▶ _WHAT NEEDS TO BE DONE_: Below are records. Find each line in them that holds the word "dateFormat" and copy it.

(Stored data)

===============

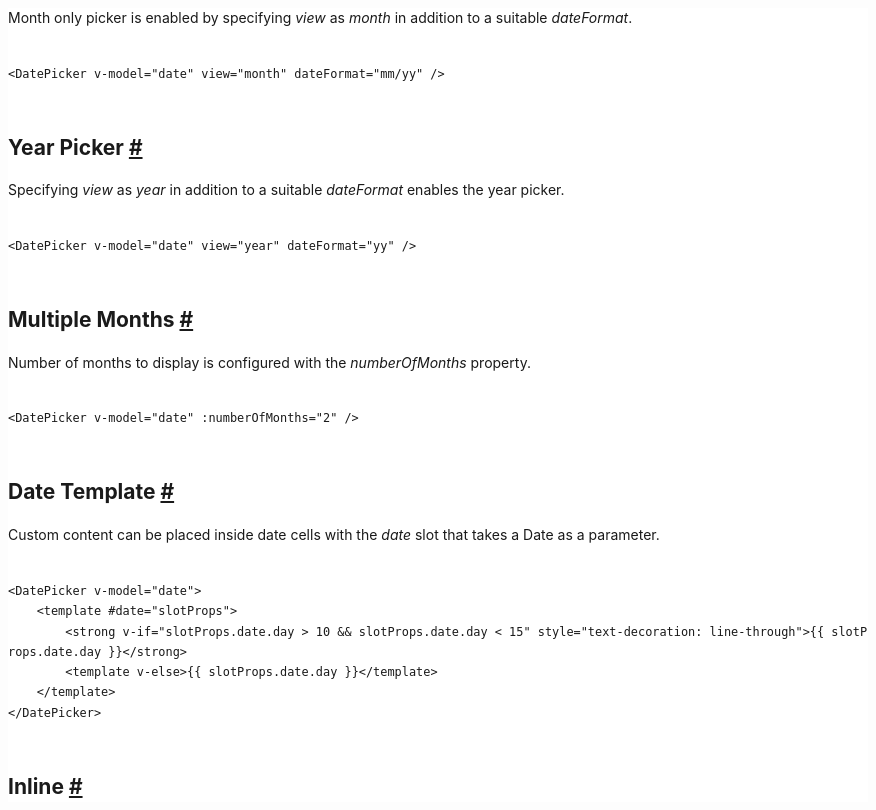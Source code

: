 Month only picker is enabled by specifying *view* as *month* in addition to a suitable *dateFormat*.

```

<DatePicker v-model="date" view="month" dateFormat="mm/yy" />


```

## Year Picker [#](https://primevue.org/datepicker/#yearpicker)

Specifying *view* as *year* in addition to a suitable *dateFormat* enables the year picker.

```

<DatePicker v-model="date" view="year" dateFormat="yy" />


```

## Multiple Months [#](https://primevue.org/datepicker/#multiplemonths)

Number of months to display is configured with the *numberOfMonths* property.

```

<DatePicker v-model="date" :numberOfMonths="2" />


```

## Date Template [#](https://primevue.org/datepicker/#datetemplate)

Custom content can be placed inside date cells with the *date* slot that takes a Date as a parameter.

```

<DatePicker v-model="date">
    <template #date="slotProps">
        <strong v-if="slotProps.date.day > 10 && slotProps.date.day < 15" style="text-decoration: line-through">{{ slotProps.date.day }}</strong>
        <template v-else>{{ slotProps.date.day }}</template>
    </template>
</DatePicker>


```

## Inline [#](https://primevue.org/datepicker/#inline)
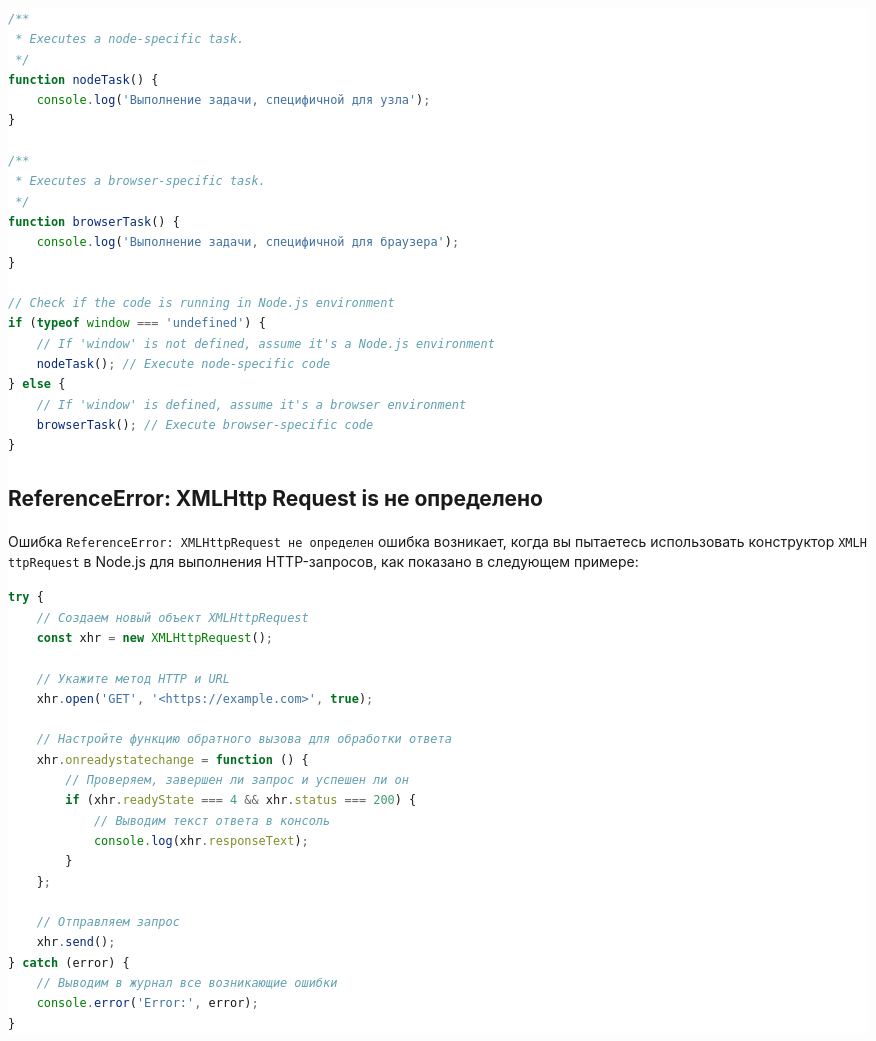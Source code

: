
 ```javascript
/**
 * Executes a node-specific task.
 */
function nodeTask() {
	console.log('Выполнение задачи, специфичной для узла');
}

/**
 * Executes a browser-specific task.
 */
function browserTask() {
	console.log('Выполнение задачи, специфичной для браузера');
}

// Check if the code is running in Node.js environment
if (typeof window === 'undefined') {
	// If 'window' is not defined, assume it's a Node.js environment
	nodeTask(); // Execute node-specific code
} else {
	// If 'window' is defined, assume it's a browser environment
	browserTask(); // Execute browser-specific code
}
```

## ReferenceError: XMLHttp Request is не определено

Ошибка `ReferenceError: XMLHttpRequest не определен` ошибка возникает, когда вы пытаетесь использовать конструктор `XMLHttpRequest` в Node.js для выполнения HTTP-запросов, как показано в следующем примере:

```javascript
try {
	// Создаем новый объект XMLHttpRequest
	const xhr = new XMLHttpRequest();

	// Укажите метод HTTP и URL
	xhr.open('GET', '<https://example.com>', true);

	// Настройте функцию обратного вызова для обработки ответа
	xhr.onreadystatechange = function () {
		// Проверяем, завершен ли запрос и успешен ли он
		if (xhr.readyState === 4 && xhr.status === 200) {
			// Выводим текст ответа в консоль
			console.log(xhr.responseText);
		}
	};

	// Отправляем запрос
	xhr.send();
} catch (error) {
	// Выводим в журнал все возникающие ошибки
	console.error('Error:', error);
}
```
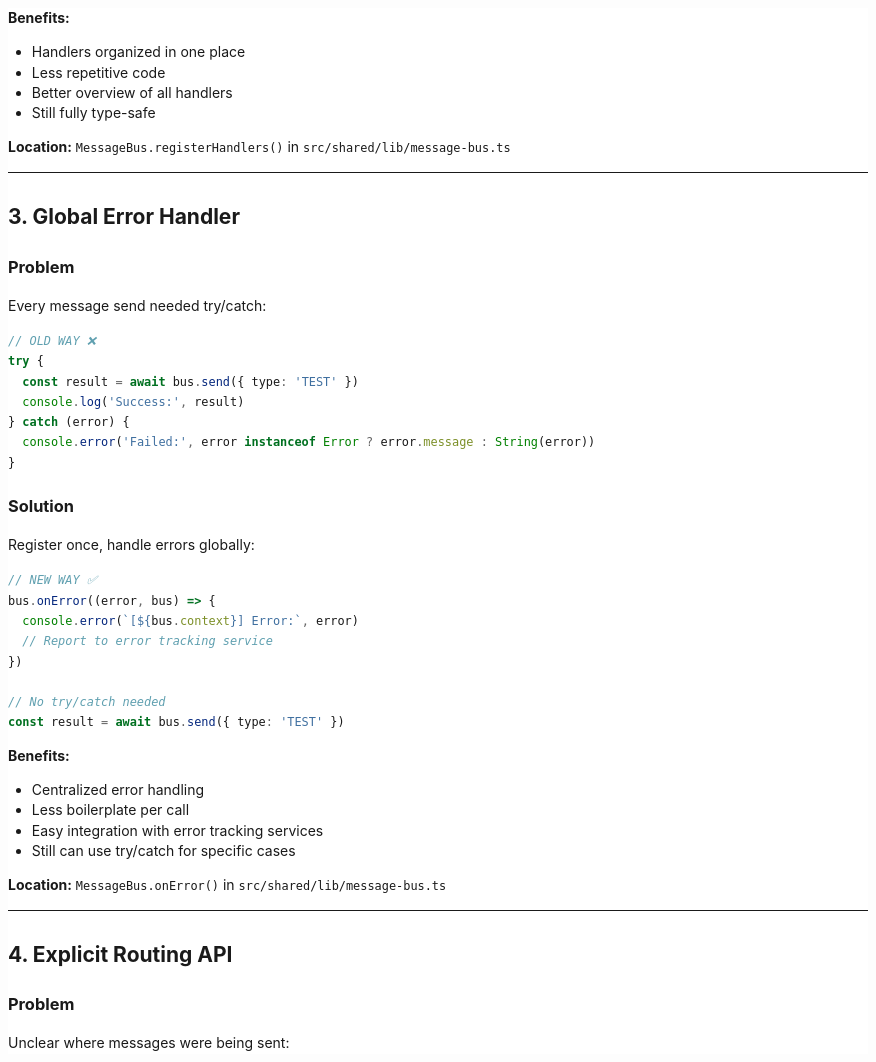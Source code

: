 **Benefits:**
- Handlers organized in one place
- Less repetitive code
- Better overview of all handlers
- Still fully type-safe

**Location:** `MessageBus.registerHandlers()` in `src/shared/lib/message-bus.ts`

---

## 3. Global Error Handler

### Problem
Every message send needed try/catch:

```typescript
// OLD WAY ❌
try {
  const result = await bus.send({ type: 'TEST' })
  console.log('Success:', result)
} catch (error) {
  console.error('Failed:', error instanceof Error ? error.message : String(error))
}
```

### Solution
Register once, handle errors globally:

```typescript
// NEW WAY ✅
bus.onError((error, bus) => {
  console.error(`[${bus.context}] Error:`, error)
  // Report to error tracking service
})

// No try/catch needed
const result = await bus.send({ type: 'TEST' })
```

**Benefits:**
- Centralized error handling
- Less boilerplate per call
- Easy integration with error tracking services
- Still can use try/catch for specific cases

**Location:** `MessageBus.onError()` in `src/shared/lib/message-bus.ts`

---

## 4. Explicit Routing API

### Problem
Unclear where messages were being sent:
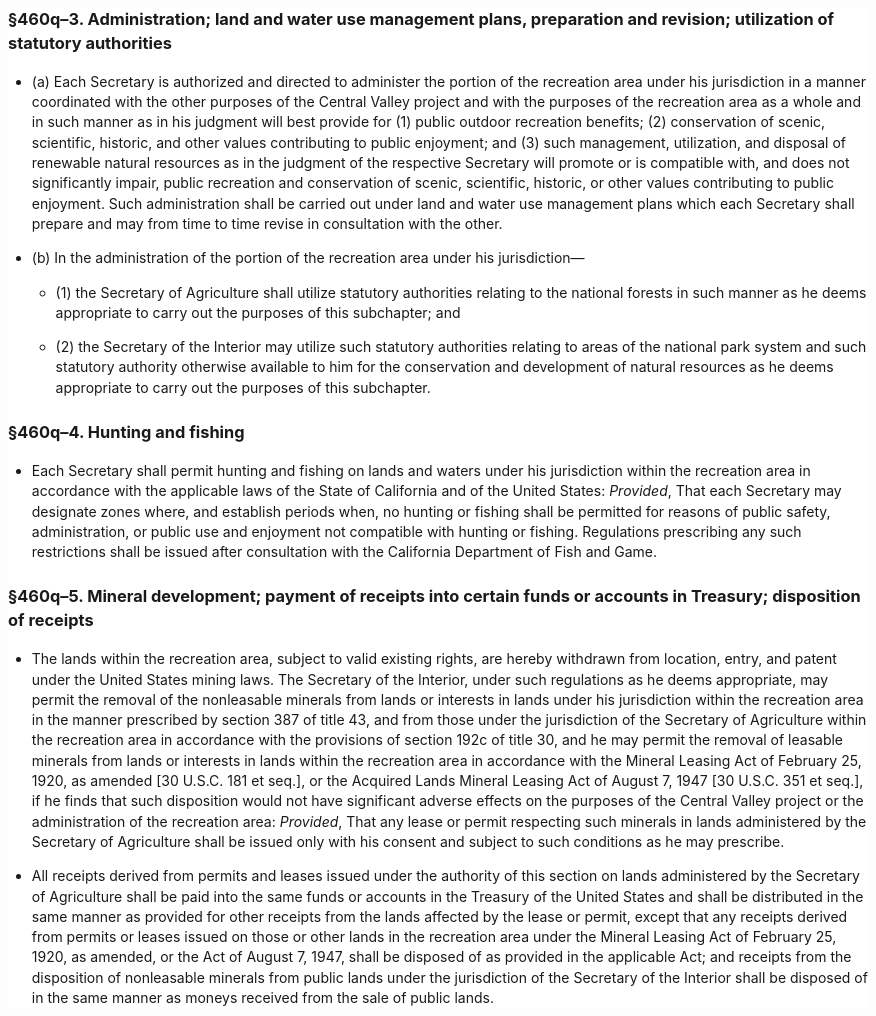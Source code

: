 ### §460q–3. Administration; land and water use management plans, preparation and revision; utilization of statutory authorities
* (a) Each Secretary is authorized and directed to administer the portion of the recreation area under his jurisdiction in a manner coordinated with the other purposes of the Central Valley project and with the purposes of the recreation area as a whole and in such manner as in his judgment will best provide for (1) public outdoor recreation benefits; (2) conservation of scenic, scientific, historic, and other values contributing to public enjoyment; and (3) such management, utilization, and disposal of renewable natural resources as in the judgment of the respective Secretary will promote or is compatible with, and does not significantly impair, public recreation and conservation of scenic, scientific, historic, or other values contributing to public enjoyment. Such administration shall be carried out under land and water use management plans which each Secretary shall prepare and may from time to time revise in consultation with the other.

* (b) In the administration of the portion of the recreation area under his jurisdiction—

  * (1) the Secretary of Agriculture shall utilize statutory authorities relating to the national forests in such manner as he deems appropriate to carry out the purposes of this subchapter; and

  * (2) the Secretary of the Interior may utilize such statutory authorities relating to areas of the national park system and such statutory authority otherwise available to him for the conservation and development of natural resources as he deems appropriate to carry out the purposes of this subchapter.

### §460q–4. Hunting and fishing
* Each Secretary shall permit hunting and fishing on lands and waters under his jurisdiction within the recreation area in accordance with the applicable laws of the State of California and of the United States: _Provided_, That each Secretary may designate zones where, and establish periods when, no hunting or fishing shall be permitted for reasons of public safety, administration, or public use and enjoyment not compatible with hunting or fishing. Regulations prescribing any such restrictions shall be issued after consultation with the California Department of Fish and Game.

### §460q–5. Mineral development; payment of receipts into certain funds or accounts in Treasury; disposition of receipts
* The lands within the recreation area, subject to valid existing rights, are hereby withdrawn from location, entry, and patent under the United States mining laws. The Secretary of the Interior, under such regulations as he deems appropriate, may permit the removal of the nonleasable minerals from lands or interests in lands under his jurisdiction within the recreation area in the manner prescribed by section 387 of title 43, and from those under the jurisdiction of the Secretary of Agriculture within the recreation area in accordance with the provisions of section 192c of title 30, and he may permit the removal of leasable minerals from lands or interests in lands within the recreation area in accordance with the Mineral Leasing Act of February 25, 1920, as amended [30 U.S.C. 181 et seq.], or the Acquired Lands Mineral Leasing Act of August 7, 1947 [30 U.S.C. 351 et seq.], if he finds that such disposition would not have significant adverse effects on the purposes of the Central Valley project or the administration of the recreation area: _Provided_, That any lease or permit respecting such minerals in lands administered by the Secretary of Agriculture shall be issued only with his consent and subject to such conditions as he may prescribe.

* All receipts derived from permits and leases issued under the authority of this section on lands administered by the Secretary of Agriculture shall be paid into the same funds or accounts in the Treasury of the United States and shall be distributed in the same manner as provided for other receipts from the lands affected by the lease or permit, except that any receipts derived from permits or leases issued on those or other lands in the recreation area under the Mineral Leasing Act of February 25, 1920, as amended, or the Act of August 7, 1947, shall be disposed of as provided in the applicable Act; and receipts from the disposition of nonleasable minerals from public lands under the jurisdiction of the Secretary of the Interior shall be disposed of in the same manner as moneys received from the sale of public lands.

===============

▶ _TASK RESPONSE_:
: Month only picker is enabled by specifying *view* as *month* in addition to a suitable *dateFormat*.
<DatePicker v-model="date" view="month" dateFormat="mm/yy" />
Specifying *view* as *year* in addition to a suitable *dateFormat* enables the year picker.
<DatePicker v-model="date" view="year" dateFormat="yy" />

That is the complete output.